All of the data below should be copied exactly as it stands.

━━━━━━━━━━

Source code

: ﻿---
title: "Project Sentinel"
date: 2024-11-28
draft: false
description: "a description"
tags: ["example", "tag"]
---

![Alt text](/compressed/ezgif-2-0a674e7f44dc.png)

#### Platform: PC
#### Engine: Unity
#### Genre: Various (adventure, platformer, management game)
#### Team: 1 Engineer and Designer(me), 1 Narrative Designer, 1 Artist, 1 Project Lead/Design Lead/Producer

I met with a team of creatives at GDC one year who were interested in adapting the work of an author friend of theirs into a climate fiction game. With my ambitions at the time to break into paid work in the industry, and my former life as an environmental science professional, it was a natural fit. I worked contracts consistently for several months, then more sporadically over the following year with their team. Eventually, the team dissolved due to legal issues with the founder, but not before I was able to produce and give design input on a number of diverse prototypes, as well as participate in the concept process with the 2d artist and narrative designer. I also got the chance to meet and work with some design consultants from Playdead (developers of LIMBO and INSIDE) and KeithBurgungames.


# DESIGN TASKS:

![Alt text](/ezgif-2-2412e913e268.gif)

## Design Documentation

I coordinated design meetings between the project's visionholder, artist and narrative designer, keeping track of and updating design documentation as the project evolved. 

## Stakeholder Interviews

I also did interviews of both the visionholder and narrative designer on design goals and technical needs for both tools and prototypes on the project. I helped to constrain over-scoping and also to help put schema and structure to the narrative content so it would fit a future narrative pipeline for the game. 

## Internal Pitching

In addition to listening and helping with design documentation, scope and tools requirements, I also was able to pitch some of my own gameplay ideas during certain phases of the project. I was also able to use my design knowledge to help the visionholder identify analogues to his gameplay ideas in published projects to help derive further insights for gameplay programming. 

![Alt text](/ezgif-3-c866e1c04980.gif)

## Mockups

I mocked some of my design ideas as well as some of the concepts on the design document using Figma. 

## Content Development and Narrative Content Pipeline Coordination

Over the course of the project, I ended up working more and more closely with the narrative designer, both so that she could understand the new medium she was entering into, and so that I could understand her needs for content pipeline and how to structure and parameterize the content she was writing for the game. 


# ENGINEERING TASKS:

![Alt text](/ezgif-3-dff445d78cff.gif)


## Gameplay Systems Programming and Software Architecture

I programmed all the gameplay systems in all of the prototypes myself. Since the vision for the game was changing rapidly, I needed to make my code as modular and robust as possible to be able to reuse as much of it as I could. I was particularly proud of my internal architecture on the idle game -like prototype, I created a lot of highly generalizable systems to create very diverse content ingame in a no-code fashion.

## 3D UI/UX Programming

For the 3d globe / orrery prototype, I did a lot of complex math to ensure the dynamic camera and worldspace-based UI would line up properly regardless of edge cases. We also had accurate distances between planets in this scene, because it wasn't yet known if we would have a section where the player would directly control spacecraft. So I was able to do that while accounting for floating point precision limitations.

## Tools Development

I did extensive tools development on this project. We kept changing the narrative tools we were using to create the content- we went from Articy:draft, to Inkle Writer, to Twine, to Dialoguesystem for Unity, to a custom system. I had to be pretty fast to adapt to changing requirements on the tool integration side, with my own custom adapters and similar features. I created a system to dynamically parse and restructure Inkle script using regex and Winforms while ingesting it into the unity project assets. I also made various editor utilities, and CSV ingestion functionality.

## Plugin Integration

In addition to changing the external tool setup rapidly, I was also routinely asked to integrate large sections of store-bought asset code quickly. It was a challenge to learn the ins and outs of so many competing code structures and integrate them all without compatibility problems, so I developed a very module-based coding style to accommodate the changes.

━━━━━━━━━━

= Exercise response =
Source code

: ﻿---
title: "Project Sentinel"
date: 2024-11-28
draft: false
description: "a description"
tags: ["example", "tag"]
---

![Alt text](/compressed/ezgif-2-0a674e7f44dc.png)

#### Platform: PC
#### Engine: Unity
#### Genre: Various (adventure, platformer, management game)
#### Team: 1 Engineer and Designer(me), 1 Narrative Designer, 1 Artist, 1 Project Lead/Design Lead/Producer

I met with a team of creatives at GDC one year who were interested in adapting the work of an author friend of theirs into a climate fiction game. With my ambitions at the time to break into paid work in the industry, and my former life as an environmental science professional, it was a natural fit. I worked contracts consistently for several months, then more sporadically over the following year with their team. Eventually, the team dissolved due to legal issues with the founder, but not before I was able to produce and give design input on a number of diverse prototypes, as well as participate in the concept process with the 2d artist and narrative designer. I also got the chance to meet and work with some design consultants from Playdead (developers of LIMBO and INSIDE) and KeithBurgungames.


# DESIGN TASKS:

![Alt text](/ezgif-2-2412e913e268.gif)

## Design Documentation

I coordinated design meetings between the project's visionholder, artist and narrative designer, keeping track of and updating design documentation as the project evolved. 

## Stakeholder Interviews

I also did interviews of both the visionholder and narrative designer on design goals and technical needs for both tools and prototypes on the project. I helped to constrain over-scoping and also to help put schema and structure to the narrative content so it would fit a future narrative pipeline for the game. 

## Internal Pitching

In addition to listening and helping with design documentation, scope and tools requirements, I also was able to pitch some of my own gameplay ideas during certain phases of the project. I was also able to use my design knowledge to help the visionholder identify analogues to his gameplay ideas in published projects to help derive further insights for gameplay programming. 

![Alt text](/ezgif-3-c866e1c04980.gif)

## Mockups

I mocked some of my design ideas as well as some of the concepts on the design document using Figma. 

## Content Development and Narrative Content Pipeline Coordination

Over the course of the project, I ended up working more and more closely with the narrative designer, both so that she could understand the new medium she was entering into, and so that I could understand her needs for content pipeline and how to structure and parameterize the content she was writing for the game. 


# ENGINEERING TASKS:

![Alt text](/ezgif-3-dff445d78cff.gif)


## Gameplay Systems Programming and Software Architecture

I programmed all the gameplay systems in all of the prototypes myself. Since the vision for the game was changing rapidly, I needed to make my code as modular and robust as possible to be able to reuse as much of it as I could. I was particularly proud of my internal architecture on the idle game -like prototype, I created a lot of highly generalizable systems to create very diverse content ingame in a no-code fashion.

## 3D UI/UX Programming

For the 3d globe / orrery prototype, I did a lot of complex math to ensure the dynamic camera and worldspace-based UI would line up properly regardless of edge cases. We also had accurate distances between planets in this scene, because it wasn't yet known if we would have a section where the player would directly control spacecraft. So I was able to do that while accounting for floating point precision limitations.

## Tools Development

I did extensive tools development on this project. We kept changing the narrative tools we were using to create the content- we went from Articy:draft, to Inkle Writer, to Twine, to Dialoguesystem for Unity, to a custom system. I had to be pretty fast to adapt to changing requirements on the tool integration side, with my own custom adapters and similar features. I created a system to dynamically parse and restructure Inkle script using regex and Winforms while ingesting it into the unity project assets. I also made various editor utilities, and CSV ingestion functionality.

## Plugin Integration

In addition to changing the external tool setup rapidly, I was also routinely asked to integrate large sections of store-bought asset code quickly. It was a challenge to learn the ins and outs of so many competing code structures and integrate them all without compatibility problems, so I developed a very module-based coding style to accommodate the changes.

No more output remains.